Bei allen Kindern hat THO1 die Länge 8. Gut, die einzige erwachsene Person mit THO1 der Länge 8 ist Frau Nr. 1. Das wird dann wohl die Mutter sein. Ausserdem ist sie homozygot. D.h. es muss zwingend bei allen Kindern mind. ein THO1 der Länge 8 geben. Was auch der Fall ist.
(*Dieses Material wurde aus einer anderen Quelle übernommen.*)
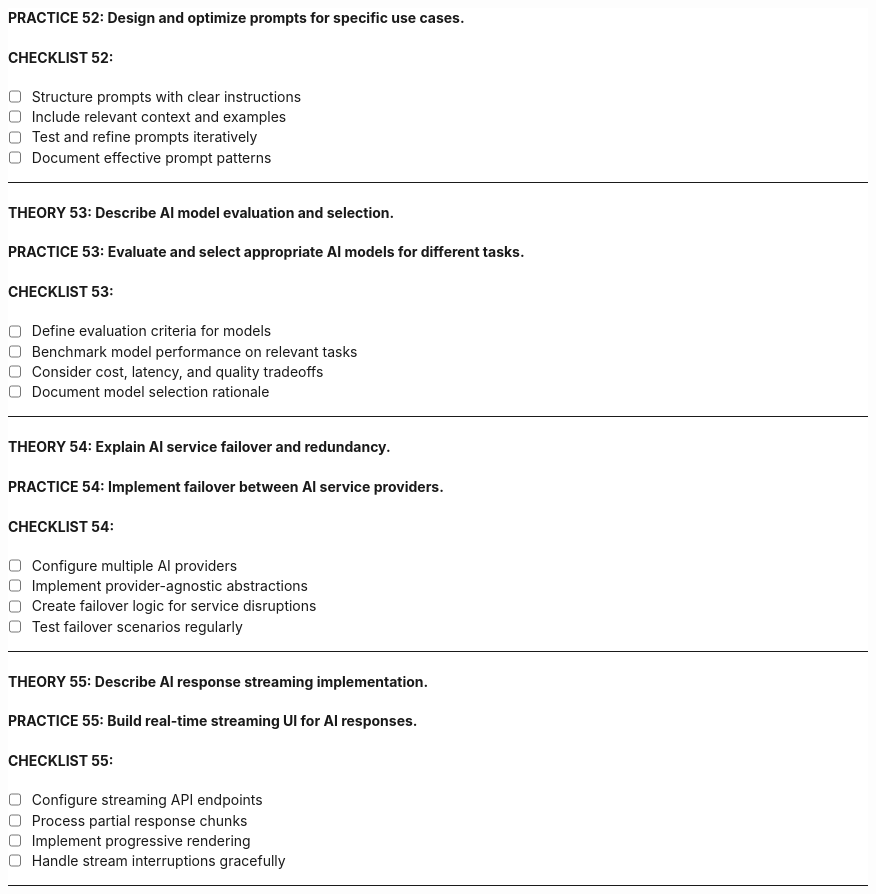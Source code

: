 #### PRACTICE 52: Design and optimize prompts for specific use cases.

#### CHECKLIST 52:

- [ ] Structure prompts with clear instructions
- [ ] Include relevant context and examples
- [ ] Test and refine prompts iteratively
- [ ] Document effective prompt patterns

---

#### THEORY 53: Describe AI model evaluation and selection.

#### PRACTICE 53: Evaluate and select appropriate AI models for different tasks.

#### CHECKLIST 53:

- [ ] Define evaluation criteria for models
- [ ] Benchmark model performance on relevant tasks
- [ ] Consider cost, latency, and quality tradeoffs
- [ ] Document model selection rationale

---

#### THEORY 54: Explain AI service failover and redundancy.

#### PRACTICE 54: Implement failover between AI service providers.

#### CHECKLIST 54:

- [ ] Configure multiple AI providers
- [ ] Implement provider-agnostic abstractions
- [ ] Create failover logic for service disruptions
- [ ] Test failover scenarios regularly

---

#### THEORY 55: Describe AI response streaming implementation.

#### PRACTICE 55: Build real-time streaming UI for AI responses.

#### CHECKLIST 55:

- [ ] Configure streaming API endpoints
- [ ] Process partial response chunks
- [ ] Implement progressive rendering
- [ ] Handle stream interruptions gracefully

---


[^1]: https://en.wikipedia.org/wiki/Paris
[^2]: https://en.wikipedia.org/wiki/List_of_capitals_of_France
[^3]: https://home.adelphi.edu/~ca19535/page 4.html
[^4]: https://www.britannica.com/place/France
[^5]: https://www.britannica.com/place/Paris
[^6]: https://www.tn-physio.at/faq/what-is-the-capital-of-france%3F
[^7]: https://multimedia.europarl.europa.eu/en/video/infoclip-european-union-capitals-paris-france_I199003
[^8]: https://www.vocabulary.com/dictionary/capital of France
[^9]: https://www.coe.int/en/web/interculturalcities/paris
[^10]: https://www.istockphoto.com/photos/france-capital-city
[^11]: https://www.cia-france.com/french-kids-teenage-courses/paris-school/visit-paris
Ausserdem habe die Kinder noch die Längen 7 und 10. Die müssen vom Vater sein, weil die Mutter nur Länge 8 spendieren kann. Dann ist Mann Nr. 3 wohl der Vater. Wir haben also alles nur mit einem STR gelöst.

Tritt ein Widerspruch auf, wenn wir den anderen STR betrachten? Beide Eltern haben haben die Längen (15, 16). Für die Kinder möglich sind damit (15, 15), (15, 16) oder (16, 16). In diesem Fall haben alle Kinder die Längen (15, 16). Gut möglich. Kein Widerspruch.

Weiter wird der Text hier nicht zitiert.